━━━ EXERCISE MATERIAL ━━━

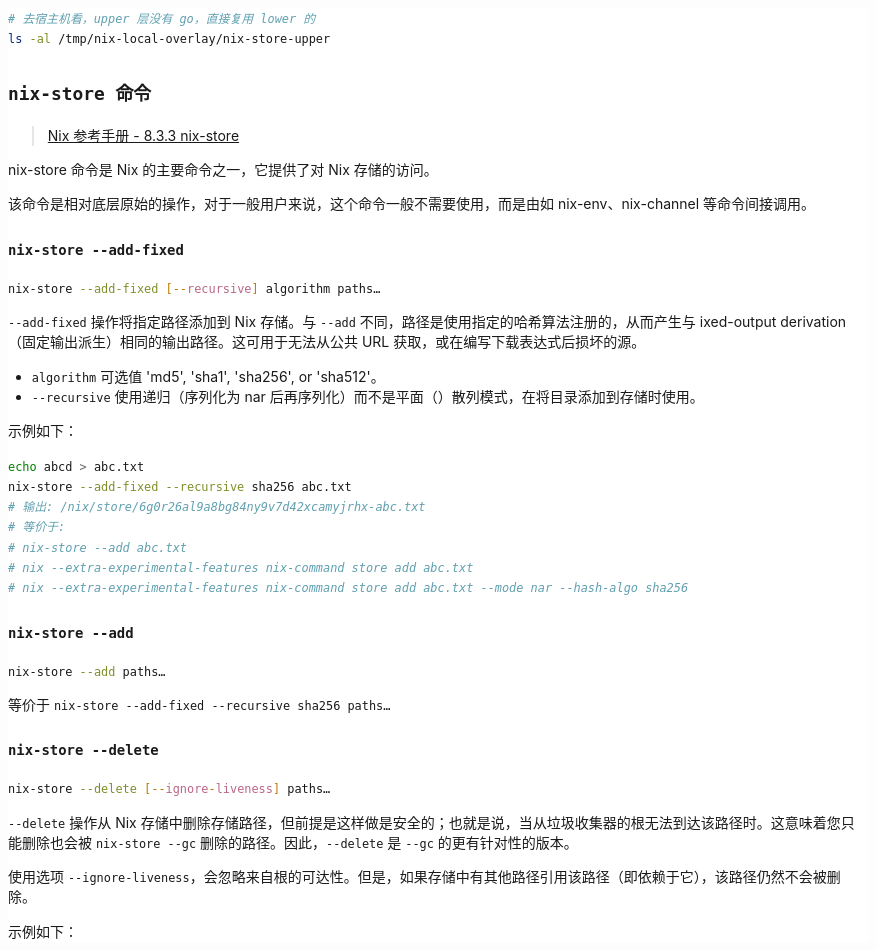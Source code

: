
 ```bash
# 去宿主机看，upper 层没有 go，直接复用 lower 的
ls -al /tmp/nix-local-overlay/nix-store-upper
```

## `nix-store 命令`

> [Nix 参考手册 - 8.3.3 nix-store](https://nix.dev/manual/nix/2.22/command-ref/nix-store)

nix-store 命令是 Nix 的主要命令之一，它提供了对 Nix 存储的访问。

该命令是相对底层原始的操作，对于一般用户来说，这个命令一般不需要使用，而是由如 nix-env、nix-channel 等命令间接调用。

### `nix-store --add-fixed`

```bash
nix-store --add-fixed [--recursive] algorithm paths…
```

`--add-fixed` 操作将指定路径添加到 Nix 存储。与 `--add` 不同，路径是使用指定的哈希算法注册的，从而产生与 ixed-output derivation（固定输出派生）相同的输出路径。这可用于无法从公共 URL 获取，或在编写下载表达式后损坏的源。

* `algorithm` 可选值 'md5', 'sha1', 'sha256', or 'sha512'。
* `--recursive` 使用递归（序列化为 nar 后再序列化）而不是平面（）散列模式，在将目录添加到存储时使用。

示例如下：

```bash
echo abcd > abc.txt
nix-store --add-fixed --recursive sha256 abc.txt
# 输出: /nix/store/6g0r26al9a8bg84ny9v7d42xcamyjrhx-abc.txt
# 等价于: 
# nix-store --add abc.txt
# nix --extra-experimental-features nix-command store add abc.txt
# nix --extra-experimental-features nix-command store add abc.txt --mode nar --hash-algo sha256
```

### `nix-store --add`

```bash
nix-store --add paths…
```

等价于 `nix-store --add-fixed --recursive sha256 paths…`

### `nix-store --delete`

```bash
nix-store --delete [--ignore-liveness] paths…
```

`--delete` 操作从 Nix 存储中删除存储路径，但前提是这样做是安全的；也就是说，当从垃圾收集器的根无法到达该路径时。这意味着您只能删除也会被 `nix-store --gc` 删除的路径。因此，`--delete` 是 `--gc` 的更有针对性的版本。

使用选项 `--ignore-liveness`，会忽略来自根的可达性。但是，如果存储中有其他路径引用该路径（即依赖于它），该路径仍然不会被删除。

示例如下：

━━━

• _WORK ITEM_
Go through the entries above and copy each line holding the string "algorithm".

• _COMPLETED TASK_
nix-store --add-fixed [--recursive] algorithm paths…
* `algorithm` 可选值 'md5', 'sha1', 'sha256', or 'sha512'。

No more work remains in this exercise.